So the start of the Premiership for us wasn't exactly a time for giddy anticipation of glory. More, an opportunity for anxiety and bile about the failures of the owners to live up to my unrealistic expectations (as well as their own season-ticket selling hyperbollocks).
We even had a close season transfer coup (in the context of a relegated severely indebted team) with the signing of Kevin Nolan. And only one of our England players has left. Those whom it would be unfair to expect to play in the Championship (according to a Pornographer), even though their performances were in large part responsible for us now being in said Championship - Super Scott honourably excepted. And the departed Matthew Upson most West Ham fans would have, if asked, contributed to a whip-round for his fare out after his non-performances last-year. As well as that, a healthy amount of dead-wood has gone (goodbye Keiron Dyer, Luis Boa Morte).
So I thought the big-build up would pass me by.
I felt like the dispossessed outside the opulent restaurant, inside the windows of which the sleek, rich, beautiful people dined on all manners of delights and enjoyed a cornucopia of pleasures. Meanwhile, in the cold of inattention, the poverty of our fare was driven home by the Championship fixture list. Doncaster Rovers for the first time in 53 years.
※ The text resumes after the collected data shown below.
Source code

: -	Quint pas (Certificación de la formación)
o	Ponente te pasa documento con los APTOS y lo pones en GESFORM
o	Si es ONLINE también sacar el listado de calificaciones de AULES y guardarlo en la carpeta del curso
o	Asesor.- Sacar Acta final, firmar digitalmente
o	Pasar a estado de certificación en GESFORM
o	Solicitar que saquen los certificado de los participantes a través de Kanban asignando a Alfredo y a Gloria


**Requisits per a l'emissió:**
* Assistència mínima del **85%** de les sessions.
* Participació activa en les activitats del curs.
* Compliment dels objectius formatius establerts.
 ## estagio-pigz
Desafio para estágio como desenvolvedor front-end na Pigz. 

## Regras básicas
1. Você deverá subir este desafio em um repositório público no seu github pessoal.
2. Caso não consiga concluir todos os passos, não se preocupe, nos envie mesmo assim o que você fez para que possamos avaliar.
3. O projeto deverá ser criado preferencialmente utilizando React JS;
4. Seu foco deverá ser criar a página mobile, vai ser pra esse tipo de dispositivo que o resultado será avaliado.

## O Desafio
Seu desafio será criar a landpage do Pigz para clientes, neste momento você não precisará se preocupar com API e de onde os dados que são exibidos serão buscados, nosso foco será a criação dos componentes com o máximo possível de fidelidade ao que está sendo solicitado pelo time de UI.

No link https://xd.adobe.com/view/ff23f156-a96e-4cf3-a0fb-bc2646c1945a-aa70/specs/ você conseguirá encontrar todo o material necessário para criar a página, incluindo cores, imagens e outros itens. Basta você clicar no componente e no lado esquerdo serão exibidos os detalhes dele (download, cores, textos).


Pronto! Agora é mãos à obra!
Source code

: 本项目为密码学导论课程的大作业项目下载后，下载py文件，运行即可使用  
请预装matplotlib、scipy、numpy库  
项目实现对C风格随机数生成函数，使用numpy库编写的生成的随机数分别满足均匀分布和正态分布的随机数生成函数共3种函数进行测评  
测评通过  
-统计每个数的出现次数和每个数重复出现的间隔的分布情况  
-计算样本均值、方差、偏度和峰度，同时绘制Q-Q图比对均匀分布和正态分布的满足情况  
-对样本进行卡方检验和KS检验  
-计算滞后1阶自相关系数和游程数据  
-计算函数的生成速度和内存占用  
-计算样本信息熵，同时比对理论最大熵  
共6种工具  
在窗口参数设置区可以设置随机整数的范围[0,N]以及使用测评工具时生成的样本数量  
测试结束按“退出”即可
And on the back of the let-down that was last Saturday's failure (ten losses on the trot carrying on from last season), away from home so even the weary trudge was not leavened by the bonhomie (or acid commentaries) of fellow-sufferers.
I tell you, the emotions make it clear why the dispossessed want to smash the windows and pillage what lies within - metaphorically speaking, of course.
But optimism will surface. We won, after all. And to add the pleasure that only the suffering of others can, Neil Warnock's promoted QPR got stuffed, Dyer limped off after 7 minutes with yet another injury while Gabbidon scored an own-goal. As my daughter, Jessica, suggested the covert revenge for Warnock's part in the Tevez Affair seems to be going well.
And as my son, Joel, pointed out, it's the first time for ages we've been out of the bottom three, and it's Watford away on Tuesday.
Now that has really set the pulse racing....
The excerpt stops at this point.